Task details: Beneath this task are records; count how many lines include the string "article" and answer with that number alone.

Saved data entries:
····················

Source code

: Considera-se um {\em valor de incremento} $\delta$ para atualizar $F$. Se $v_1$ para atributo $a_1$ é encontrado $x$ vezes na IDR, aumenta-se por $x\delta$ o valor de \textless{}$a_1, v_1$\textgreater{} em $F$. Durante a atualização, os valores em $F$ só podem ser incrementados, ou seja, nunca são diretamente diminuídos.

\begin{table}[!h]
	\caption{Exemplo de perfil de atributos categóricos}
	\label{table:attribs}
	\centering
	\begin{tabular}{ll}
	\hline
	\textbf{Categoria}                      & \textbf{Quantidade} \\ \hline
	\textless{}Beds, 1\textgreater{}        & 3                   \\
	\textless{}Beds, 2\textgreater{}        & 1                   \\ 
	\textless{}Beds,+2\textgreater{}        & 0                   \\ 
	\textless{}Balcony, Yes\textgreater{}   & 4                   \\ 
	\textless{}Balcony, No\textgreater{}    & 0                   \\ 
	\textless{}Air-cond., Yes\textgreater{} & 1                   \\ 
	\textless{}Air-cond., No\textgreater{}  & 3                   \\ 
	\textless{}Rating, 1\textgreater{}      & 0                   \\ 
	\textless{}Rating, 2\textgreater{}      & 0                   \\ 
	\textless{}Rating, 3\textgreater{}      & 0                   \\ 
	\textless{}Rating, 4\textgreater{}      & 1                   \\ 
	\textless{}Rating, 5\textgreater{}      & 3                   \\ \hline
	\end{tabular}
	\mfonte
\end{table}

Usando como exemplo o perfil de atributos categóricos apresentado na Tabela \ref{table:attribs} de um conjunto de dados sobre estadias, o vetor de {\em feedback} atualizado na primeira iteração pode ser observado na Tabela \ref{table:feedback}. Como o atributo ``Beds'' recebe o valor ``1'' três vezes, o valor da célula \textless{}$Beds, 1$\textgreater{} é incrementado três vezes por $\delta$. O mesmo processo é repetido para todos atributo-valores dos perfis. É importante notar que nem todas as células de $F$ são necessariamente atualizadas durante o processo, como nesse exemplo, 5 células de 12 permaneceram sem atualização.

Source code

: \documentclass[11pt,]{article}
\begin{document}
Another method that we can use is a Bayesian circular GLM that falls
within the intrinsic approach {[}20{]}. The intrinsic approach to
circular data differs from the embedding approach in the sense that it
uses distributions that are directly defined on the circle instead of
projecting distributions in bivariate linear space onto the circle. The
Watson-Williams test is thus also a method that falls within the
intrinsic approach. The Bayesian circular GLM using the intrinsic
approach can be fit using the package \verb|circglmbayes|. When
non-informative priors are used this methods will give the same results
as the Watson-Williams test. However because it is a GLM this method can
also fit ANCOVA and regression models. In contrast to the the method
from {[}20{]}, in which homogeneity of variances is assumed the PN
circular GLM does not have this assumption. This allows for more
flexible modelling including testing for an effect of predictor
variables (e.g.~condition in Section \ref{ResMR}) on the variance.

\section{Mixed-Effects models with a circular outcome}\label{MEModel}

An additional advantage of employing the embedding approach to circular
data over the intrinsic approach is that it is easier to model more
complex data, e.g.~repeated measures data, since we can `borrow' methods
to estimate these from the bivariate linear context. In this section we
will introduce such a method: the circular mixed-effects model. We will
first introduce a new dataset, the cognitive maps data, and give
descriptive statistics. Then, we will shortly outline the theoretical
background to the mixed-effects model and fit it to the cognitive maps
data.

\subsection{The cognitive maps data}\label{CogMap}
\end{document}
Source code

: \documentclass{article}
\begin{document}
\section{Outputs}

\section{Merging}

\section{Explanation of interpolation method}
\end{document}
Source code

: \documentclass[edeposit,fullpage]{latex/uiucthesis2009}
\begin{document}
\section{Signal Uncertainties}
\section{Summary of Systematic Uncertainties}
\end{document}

····················

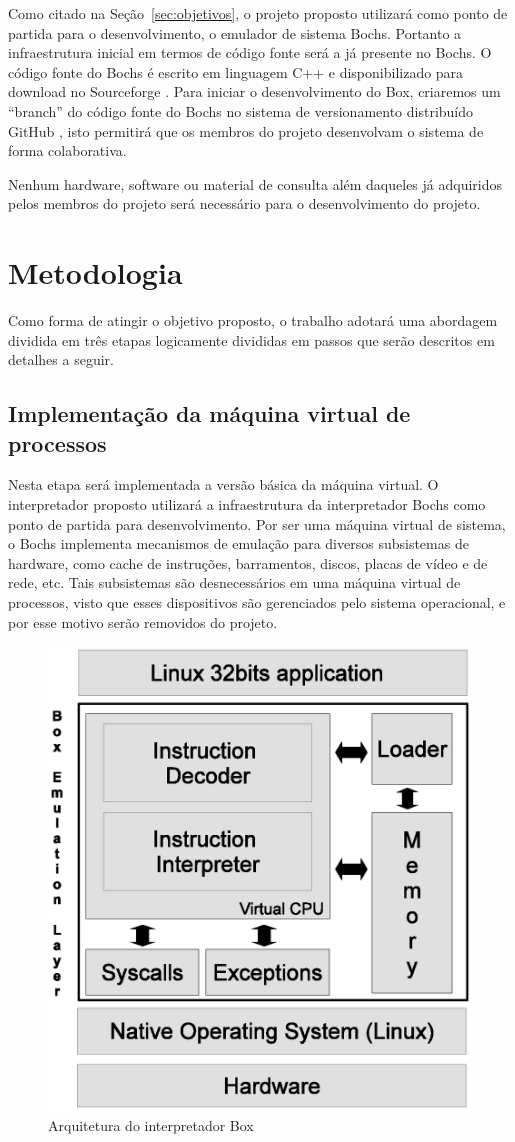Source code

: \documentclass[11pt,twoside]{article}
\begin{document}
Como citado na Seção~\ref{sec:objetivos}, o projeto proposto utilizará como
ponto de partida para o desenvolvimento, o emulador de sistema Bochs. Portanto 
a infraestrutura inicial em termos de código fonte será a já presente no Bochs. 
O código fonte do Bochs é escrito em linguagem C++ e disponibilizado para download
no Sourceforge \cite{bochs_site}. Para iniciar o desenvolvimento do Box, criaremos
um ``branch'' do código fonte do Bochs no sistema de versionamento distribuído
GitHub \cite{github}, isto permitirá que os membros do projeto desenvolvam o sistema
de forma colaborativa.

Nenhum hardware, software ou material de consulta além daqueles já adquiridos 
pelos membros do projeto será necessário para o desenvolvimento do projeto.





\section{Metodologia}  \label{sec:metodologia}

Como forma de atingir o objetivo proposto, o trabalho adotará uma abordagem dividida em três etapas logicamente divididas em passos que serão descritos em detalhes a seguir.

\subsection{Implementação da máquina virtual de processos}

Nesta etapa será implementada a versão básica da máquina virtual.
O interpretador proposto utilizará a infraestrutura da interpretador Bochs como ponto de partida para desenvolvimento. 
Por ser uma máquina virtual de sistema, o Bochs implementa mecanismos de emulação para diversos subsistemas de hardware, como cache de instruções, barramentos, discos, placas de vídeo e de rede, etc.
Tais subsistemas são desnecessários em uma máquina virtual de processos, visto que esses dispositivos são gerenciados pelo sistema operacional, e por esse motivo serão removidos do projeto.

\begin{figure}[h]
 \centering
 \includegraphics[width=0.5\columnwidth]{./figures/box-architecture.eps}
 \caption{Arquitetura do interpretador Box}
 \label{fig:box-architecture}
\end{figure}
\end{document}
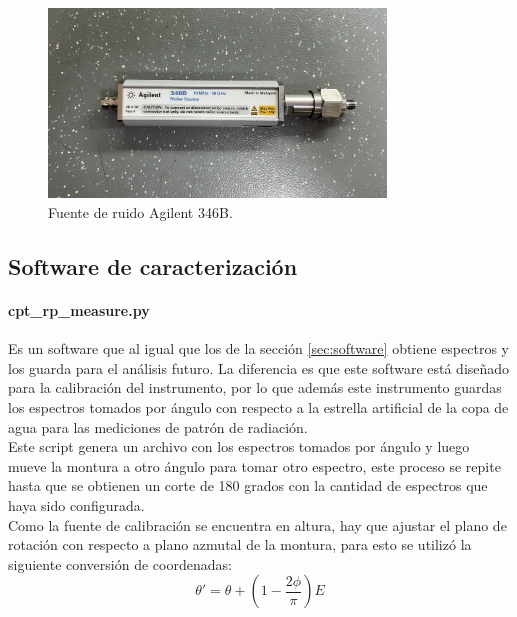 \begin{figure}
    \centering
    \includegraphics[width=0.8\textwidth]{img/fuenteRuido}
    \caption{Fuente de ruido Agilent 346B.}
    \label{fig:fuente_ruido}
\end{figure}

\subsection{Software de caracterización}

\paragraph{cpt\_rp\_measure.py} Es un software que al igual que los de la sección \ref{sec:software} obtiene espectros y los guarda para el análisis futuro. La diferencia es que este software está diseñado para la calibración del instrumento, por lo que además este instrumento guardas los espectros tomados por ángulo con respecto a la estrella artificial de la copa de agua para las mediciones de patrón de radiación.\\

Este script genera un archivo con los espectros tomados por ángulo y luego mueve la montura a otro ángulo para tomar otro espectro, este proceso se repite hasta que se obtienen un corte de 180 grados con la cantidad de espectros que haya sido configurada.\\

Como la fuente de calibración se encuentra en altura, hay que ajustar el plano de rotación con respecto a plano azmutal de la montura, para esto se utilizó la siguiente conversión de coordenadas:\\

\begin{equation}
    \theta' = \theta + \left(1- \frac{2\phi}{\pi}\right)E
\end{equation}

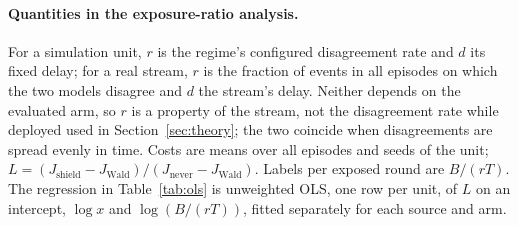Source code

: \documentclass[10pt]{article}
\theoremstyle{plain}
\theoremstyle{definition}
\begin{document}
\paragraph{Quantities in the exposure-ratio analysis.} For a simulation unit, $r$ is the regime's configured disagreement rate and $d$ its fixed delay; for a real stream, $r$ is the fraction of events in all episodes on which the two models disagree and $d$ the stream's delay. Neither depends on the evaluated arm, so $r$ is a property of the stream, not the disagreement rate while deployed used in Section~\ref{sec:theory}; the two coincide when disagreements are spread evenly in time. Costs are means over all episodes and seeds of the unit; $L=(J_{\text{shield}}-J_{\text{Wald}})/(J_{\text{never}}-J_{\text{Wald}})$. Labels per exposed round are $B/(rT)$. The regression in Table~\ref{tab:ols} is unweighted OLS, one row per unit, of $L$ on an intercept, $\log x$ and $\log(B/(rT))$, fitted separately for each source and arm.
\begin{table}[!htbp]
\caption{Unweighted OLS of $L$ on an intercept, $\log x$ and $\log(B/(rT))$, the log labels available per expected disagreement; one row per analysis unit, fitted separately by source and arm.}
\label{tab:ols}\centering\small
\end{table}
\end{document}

····················

Solution for this problem: 4